When you think of a credit card, you likely think of a rectangular piece of plastic or metal that includes your name and an account number. This card can be swiped, inserted or tapped at payment terminals in exchange for goods or services. You can also enter the numbers to make purchases online or over the phone.
But how do credit cards work behind the scenes? In short, you’re borrowing money from a financial institution — here’s everything you need to know:
A credit card is a type of revolving credit account that lets you repeatedly borrow money from a bank or credit card issuer up to your approved credit limit. You can use this line of credit to pay for goods or services at the point of sale, online or over the phone, and pay the balance off over time.

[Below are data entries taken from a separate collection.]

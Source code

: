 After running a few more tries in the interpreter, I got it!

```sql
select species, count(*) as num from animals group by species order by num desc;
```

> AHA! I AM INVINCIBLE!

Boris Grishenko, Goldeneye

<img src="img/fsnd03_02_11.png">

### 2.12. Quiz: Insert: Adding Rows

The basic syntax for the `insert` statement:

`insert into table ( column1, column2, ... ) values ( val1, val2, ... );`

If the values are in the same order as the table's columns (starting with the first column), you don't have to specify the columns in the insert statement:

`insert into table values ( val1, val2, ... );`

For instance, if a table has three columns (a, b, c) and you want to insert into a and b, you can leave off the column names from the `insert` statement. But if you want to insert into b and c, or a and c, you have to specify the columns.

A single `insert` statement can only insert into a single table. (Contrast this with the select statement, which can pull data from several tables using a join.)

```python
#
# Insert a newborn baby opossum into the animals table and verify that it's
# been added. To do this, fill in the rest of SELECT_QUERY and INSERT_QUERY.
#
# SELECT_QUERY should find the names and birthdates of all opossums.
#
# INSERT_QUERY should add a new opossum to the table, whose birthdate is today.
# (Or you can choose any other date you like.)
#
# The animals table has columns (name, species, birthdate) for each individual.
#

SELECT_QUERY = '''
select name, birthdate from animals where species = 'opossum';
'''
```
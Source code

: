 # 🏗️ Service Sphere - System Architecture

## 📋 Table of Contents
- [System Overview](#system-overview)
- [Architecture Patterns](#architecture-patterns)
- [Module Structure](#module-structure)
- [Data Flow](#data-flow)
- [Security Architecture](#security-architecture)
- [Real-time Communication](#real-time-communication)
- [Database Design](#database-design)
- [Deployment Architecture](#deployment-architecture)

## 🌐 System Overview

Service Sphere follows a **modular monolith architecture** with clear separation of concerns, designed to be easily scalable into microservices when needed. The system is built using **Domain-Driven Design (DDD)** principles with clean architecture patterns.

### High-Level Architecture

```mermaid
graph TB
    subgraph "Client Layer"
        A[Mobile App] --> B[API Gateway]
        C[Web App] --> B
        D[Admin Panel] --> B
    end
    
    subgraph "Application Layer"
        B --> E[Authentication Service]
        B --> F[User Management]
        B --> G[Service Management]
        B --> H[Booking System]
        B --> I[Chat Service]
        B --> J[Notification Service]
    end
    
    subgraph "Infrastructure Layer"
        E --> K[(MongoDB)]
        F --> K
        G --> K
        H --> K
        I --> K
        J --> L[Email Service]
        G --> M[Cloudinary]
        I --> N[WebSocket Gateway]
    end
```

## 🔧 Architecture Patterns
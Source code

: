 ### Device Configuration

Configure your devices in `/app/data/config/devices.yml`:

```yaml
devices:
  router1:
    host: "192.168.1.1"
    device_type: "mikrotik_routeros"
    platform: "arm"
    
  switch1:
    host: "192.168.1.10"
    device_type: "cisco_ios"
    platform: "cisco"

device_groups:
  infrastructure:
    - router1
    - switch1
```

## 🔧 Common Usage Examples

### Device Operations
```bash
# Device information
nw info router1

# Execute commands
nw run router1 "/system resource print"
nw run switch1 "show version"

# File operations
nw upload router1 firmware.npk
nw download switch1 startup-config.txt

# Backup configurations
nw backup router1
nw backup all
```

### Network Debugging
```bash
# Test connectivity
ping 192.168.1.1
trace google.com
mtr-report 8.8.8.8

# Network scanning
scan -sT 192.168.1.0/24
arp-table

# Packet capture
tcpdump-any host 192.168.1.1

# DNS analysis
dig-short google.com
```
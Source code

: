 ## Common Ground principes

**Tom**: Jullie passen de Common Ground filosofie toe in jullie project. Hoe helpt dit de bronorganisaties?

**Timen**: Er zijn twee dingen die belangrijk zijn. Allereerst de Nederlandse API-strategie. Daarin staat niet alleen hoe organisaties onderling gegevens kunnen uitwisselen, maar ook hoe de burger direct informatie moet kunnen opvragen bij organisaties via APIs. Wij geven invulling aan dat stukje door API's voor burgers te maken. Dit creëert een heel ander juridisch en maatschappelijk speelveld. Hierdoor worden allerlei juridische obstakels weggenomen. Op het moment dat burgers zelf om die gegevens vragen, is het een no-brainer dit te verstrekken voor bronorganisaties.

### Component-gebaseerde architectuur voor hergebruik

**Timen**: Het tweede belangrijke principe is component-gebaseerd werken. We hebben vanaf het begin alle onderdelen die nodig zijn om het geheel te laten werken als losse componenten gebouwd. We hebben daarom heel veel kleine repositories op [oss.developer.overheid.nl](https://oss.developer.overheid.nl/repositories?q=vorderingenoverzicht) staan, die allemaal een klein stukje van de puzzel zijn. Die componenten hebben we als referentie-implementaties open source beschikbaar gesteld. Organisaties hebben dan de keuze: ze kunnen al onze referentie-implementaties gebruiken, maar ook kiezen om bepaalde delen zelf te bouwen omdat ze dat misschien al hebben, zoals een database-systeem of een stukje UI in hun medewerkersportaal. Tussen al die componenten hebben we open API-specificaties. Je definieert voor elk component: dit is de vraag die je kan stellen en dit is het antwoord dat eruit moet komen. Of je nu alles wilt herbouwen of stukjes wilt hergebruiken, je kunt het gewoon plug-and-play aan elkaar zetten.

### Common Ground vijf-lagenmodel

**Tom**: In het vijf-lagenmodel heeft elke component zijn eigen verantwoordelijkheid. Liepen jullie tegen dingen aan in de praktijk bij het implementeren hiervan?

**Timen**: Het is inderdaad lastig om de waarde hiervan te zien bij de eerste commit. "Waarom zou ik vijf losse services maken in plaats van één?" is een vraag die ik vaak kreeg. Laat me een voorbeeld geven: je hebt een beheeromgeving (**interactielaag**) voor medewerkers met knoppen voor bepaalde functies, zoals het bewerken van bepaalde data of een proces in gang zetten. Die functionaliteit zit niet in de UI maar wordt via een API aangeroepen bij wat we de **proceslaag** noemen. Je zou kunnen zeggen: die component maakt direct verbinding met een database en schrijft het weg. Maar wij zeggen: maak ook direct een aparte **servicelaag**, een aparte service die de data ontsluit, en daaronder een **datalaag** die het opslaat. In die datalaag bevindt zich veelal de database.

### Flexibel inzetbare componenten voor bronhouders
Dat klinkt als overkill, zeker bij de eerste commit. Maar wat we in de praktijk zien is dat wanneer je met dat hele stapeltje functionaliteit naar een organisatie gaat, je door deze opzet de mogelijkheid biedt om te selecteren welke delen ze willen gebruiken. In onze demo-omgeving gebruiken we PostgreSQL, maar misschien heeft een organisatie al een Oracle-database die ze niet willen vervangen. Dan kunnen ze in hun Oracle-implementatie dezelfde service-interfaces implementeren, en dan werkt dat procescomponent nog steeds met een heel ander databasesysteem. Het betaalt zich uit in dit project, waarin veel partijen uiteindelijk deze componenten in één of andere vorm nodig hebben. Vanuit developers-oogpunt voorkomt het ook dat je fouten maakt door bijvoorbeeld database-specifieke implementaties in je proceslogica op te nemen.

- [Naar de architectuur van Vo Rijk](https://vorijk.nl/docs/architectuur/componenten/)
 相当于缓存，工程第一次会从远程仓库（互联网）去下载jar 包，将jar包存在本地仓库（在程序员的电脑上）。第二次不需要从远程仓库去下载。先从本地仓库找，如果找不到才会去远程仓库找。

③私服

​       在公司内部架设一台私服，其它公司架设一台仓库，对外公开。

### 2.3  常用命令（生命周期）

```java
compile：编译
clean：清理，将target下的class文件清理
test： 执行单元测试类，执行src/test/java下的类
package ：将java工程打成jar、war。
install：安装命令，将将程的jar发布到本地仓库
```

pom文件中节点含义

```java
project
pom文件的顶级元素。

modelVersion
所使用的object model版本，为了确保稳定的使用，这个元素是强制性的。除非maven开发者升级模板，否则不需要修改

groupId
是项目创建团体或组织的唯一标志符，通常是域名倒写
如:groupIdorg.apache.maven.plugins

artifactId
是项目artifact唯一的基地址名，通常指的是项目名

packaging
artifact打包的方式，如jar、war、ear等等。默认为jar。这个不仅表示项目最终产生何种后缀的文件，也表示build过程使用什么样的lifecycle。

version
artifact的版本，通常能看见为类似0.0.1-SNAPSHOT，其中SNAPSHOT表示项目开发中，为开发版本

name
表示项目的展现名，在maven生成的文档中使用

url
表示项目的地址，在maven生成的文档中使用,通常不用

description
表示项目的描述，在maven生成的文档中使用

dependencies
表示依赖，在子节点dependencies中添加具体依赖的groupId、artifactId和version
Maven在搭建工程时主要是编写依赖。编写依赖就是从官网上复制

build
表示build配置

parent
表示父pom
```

You can also use a credit card to earn rewards, finance a large purchase, transfer a balance, access cash and more. Here are the main types of credit cards:
Rewards credit cards
Rewards credit cards let you earn points, cash back or miles when you use the card to make eligible purchases. Depending on the credit card, you may be able to redeem your rewards for travel, statement credits, checks, direct deposits, gift cards, merchandise or donations.
0% APR credit cards
These cards offer a 0% intro APR on purchases and/or balance transfers with periods ranging from six to 21 months. During the introductory period, you won’t be charged interest if you carry a balance on your card from month to month. However, once the intro period ends, you’ll owe interest at the regular rate if you don’t pay your balance in full each month.
Travel credit cards
Travel credit cards typically offer elevated rewards on travel-related purchases, like airfare and hotel stays. You can use these rewards to help offset the cost of future travel. Depending on the card, you may also get access to valuable travel perks, like free checked bags, annual travel credits, airport lounge access and travel cancellation insurance.
Secured credit cards
Geared toward those with poor or limited credit, secured credit cards require a refundable cash deposit upfront to open your account. This security deposit acts as collateral and usually determines the amount of your line of credit. You can get your security deposit back if you pay your balance in full and close your account or if you graduate to an unsecured card.
Business credit cards
Business credit cards give business owners access to credit. These cards often offer accelerated rewards on business-related purchases as well as tools to help manage business spending. They may also provide higher credit limits than personal credit cards. When you apply for a business credit card, many issuers will check your personal credit and ask for a personal guarantee in case you default. However, there are a few business credit cards that don’t require a personal credit check.
Student credit cards
Student cards give students access to a revolving line of credit. Because these cards are available to students with limited or no credit, they tend to offer lower credit limits and limited rewards programs and benefits compared to traditional credit cards. But when used correctly, they can serve as a great tool to help establish or build credit.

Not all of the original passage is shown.